The records that follow are to be printed exactly, with no images.

/---

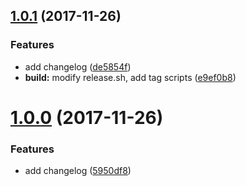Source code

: <a name="1.0.1"></a>
## [1.0.1](https://github.com/appleskiller/reflector/compare/v1.0.0...v1.0.1) (2017-11-26)


### Features

* add changelog ([de5854f](https://github.com/appleskiller/reflector/commit/de5854f))
* **build:** modify release.sh, add tag scripts ([e9ef0b8](https://github.com/appleskiller/reflector/commit/e9ef0b8))



<a name="1.0.0"></a>
# [1.0.0](https://github.com/appleskiller/reflector/compare/5950df8...v1.0.0) (2017-11-26)


### Features

* add changelog ([5950df8](https://github.com/appleskiller/reflector/commit/5950df8))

\---

» EXERCISE ANSWER:
Source code

: <a name="1.0.1"></a>
## [1.0.1](https://github.com/appleskiller/reflector/compare/v1.0.0...v1.0.1) (2017-11-26)


### Features

* add changelog ([de5854f](https://github.com/appleskiller/reflector/commit/de5854f))
* **build:** modify release.sh, add tag scripts ([e9ef0b8](https://github.com/appleskiller/reflector/commit/e9ef0b8))



<a name="1.0.0"></a>
# [1.0.0](https://github.com/appleskiller/reflector/compare/5950df8...v1.0.0) (2017-11-26)


### Features

* add changelog ([5950df8](https://github.com/appleskiller/reflector/commit/5950df8))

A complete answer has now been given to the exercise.